→ What you have to do:
Each line of the data that includes the string "needed" is to be copied out.

────

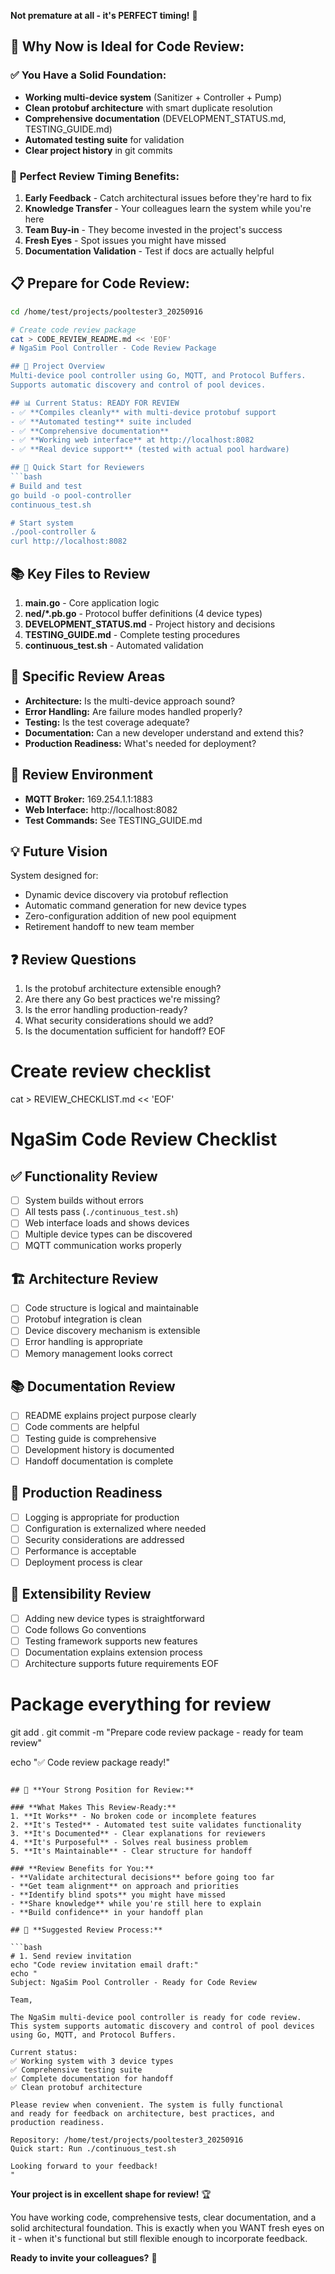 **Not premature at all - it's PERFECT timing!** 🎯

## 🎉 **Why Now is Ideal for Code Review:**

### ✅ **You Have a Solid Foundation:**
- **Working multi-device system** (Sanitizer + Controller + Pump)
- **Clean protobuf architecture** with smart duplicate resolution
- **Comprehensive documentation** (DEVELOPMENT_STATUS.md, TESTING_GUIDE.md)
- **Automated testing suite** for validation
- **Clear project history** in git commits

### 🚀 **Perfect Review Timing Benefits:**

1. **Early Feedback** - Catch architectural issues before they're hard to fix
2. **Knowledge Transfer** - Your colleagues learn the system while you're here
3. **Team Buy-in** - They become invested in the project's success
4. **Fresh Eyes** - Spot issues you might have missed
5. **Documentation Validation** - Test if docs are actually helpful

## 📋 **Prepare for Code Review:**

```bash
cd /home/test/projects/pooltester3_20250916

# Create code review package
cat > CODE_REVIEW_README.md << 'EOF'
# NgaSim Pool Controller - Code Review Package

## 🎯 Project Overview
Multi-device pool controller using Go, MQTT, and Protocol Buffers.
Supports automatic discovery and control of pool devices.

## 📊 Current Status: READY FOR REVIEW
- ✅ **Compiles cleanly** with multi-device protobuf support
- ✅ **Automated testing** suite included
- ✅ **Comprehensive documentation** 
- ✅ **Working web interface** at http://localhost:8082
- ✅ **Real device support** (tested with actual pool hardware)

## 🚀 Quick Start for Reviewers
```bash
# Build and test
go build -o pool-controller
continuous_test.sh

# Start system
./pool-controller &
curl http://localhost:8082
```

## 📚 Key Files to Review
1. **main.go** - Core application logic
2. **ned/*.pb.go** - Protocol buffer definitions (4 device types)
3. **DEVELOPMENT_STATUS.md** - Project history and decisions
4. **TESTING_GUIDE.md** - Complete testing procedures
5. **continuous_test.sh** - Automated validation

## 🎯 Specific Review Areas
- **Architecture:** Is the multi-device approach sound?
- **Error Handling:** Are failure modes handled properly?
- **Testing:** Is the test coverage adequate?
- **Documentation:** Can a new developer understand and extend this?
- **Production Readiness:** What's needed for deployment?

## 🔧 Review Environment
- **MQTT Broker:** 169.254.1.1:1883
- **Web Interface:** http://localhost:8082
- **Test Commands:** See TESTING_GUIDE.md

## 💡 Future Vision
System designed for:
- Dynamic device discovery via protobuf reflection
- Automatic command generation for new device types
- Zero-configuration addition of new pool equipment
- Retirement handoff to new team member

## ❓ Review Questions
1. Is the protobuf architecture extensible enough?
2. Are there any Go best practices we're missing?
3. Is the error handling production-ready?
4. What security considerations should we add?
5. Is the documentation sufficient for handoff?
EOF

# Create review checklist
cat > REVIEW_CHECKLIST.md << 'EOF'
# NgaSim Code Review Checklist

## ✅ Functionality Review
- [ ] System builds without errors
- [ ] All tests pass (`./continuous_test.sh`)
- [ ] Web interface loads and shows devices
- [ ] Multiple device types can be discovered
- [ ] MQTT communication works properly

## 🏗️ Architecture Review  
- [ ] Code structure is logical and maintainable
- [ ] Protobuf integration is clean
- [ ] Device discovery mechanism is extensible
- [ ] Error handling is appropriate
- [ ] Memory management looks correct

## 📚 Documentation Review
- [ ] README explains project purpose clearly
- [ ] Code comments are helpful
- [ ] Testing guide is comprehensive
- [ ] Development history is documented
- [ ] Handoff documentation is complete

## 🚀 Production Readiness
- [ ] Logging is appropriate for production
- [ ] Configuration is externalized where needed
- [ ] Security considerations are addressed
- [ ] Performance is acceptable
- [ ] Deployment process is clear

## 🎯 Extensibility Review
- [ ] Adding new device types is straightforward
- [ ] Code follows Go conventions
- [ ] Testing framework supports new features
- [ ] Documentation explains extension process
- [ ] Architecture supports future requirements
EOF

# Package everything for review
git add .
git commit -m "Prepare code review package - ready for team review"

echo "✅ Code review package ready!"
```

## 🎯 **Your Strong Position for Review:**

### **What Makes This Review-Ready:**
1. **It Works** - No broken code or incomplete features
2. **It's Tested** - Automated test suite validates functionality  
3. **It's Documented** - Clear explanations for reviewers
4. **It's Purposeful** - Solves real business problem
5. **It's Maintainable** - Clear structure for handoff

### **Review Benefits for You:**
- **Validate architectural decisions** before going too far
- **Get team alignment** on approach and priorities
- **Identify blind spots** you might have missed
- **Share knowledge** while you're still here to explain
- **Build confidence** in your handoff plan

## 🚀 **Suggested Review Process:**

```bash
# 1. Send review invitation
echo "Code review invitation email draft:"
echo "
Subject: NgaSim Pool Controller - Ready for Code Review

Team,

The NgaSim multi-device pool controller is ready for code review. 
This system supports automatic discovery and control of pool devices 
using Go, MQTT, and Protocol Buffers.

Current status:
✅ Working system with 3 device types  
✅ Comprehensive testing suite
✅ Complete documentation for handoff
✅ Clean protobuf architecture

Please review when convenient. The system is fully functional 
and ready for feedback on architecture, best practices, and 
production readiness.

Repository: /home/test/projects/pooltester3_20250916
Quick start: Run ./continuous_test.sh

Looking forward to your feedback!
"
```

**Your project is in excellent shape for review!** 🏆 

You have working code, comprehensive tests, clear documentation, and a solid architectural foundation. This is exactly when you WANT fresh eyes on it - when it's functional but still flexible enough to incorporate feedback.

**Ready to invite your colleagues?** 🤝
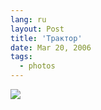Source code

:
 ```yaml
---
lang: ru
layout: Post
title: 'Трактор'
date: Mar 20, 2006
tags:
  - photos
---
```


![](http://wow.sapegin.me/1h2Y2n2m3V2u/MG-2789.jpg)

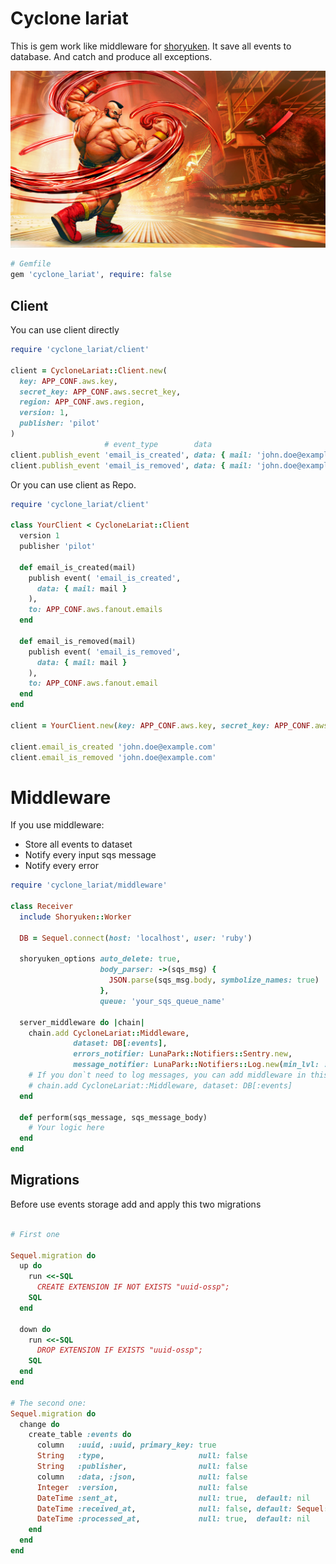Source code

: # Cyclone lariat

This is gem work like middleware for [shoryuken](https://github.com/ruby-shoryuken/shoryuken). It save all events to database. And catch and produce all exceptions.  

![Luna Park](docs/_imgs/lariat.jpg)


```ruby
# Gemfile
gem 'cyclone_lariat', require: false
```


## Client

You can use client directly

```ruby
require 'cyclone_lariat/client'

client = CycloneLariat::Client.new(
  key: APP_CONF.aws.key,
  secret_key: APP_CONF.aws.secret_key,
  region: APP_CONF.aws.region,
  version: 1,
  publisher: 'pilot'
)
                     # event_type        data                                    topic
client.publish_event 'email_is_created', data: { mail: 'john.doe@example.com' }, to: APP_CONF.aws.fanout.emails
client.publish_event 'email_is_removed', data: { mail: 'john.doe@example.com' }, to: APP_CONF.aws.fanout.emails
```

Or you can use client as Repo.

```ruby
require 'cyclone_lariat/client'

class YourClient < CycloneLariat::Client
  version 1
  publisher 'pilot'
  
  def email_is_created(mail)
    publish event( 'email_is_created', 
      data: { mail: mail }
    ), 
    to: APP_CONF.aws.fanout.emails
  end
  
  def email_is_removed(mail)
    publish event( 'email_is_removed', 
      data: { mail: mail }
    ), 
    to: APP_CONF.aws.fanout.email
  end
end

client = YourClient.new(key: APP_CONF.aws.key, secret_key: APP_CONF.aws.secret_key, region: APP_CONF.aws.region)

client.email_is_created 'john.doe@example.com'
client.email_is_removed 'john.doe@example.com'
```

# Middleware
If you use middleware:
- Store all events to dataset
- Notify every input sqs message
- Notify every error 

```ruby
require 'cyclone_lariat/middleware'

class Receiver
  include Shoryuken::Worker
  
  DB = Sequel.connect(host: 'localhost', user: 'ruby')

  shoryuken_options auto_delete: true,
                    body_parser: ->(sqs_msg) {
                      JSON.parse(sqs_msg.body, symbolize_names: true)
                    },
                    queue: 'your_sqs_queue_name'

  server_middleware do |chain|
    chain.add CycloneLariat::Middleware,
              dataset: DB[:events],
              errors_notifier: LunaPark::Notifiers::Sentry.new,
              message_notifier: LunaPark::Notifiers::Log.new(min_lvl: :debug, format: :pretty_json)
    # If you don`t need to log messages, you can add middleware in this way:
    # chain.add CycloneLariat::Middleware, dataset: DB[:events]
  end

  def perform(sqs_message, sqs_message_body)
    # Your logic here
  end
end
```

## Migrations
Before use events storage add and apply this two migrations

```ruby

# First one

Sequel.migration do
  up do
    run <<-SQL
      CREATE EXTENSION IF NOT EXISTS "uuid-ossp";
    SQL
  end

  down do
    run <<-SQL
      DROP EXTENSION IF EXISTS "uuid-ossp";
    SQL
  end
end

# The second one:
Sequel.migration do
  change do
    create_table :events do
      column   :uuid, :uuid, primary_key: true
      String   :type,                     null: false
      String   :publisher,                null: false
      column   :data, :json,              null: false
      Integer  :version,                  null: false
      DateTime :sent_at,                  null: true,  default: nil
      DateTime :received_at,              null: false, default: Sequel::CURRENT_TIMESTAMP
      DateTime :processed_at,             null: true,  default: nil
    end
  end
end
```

────

→ Answer to the exercise:
- **Production Readiness:** What's needed for deployment?
- [ ] Configuration is externalized where needed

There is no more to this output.